**What needs to be done**
What lines in the listing below hold the string "필요합니다"? Please copy them out.

**Dataset records**
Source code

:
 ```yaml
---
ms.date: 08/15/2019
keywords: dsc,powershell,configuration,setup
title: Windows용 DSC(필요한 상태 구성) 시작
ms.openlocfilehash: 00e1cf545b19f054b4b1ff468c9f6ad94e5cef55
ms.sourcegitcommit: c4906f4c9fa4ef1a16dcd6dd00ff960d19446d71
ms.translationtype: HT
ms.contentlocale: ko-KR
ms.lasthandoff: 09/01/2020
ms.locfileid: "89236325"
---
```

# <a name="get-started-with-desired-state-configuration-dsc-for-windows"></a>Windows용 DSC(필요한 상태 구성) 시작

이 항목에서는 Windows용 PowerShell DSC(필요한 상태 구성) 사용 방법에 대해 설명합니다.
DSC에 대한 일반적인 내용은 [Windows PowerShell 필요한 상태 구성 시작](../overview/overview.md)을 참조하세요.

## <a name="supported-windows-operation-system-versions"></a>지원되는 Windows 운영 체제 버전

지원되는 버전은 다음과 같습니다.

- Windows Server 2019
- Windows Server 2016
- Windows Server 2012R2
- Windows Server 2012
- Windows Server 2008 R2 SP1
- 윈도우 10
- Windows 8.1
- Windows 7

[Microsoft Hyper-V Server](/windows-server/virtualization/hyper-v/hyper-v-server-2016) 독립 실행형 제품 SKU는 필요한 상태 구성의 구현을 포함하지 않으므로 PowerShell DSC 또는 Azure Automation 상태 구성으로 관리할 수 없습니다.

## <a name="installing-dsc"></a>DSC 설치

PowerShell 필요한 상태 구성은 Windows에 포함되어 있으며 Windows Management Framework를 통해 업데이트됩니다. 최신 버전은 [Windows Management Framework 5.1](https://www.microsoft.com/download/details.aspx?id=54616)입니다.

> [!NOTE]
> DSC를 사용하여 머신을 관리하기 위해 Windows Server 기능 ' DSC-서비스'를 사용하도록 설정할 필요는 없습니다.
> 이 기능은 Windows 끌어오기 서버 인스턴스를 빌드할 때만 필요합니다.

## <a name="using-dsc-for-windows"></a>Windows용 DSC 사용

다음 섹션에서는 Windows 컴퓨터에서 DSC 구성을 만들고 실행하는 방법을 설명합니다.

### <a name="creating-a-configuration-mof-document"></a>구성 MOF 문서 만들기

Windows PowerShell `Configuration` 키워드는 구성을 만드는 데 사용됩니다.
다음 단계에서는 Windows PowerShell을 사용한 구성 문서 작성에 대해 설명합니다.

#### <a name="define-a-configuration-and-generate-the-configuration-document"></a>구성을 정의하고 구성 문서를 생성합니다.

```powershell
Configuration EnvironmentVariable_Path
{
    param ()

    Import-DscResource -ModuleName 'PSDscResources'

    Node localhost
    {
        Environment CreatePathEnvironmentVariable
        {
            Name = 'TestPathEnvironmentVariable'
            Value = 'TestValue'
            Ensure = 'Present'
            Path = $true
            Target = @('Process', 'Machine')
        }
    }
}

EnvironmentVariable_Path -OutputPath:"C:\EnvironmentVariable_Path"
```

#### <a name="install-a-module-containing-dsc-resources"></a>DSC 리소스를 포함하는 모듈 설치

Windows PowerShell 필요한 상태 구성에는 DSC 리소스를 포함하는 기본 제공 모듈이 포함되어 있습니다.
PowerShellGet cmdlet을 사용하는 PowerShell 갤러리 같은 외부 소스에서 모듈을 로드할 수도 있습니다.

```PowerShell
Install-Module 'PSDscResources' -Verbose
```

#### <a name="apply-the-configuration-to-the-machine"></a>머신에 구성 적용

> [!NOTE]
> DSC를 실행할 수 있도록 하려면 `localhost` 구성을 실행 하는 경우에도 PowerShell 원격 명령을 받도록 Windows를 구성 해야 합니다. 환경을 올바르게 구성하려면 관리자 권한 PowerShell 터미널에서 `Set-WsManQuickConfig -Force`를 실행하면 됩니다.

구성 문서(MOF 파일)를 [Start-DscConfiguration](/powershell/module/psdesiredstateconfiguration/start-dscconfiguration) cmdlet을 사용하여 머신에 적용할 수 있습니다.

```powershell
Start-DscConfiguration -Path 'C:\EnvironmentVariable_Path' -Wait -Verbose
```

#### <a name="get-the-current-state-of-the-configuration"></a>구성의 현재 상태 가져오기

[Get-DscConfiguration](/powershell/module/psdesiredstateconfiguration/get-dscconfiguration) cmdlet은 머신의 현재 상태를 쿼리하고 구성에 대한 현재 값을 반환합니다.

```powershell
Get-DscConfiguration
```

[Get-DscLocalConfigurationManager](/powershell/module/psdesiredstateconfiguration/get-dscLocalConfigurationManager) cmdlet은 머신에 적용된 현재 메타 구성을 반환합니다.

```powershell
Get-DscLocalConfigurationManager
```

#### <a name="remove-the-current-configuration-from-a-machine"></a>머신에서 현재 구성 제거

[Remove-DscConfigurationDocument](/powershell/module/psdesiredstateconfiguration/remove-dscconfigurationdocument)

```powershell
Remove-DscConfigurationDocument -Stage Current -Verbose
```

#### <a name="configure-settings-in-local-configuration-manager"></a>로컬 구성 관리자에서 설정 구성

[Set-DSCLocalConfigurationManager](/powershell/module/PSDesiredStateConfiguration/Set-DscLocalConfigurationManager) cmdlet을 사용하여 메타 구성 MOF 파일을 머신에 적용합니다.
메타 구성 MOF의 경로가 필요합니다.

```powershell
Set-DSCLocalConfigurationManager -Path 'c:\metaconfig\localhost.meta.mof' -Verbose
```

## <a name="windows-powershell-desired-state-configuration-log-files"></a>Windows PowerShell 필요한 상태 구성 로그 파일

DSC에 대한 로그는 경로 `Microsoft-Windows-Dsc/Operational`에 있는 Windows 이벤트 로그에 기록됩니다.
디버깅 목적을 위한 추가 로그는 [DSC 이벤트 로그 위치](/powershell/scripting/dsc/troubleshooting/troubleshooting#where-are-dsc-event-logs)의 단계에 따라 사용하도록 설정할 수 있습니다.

**Response to this task**
> 이 기능은 Windows 끌어오기 서버 인스턴스를 빌드할 때만 필요합니다.
메타 구성 MOF의 경로가 필요합니다.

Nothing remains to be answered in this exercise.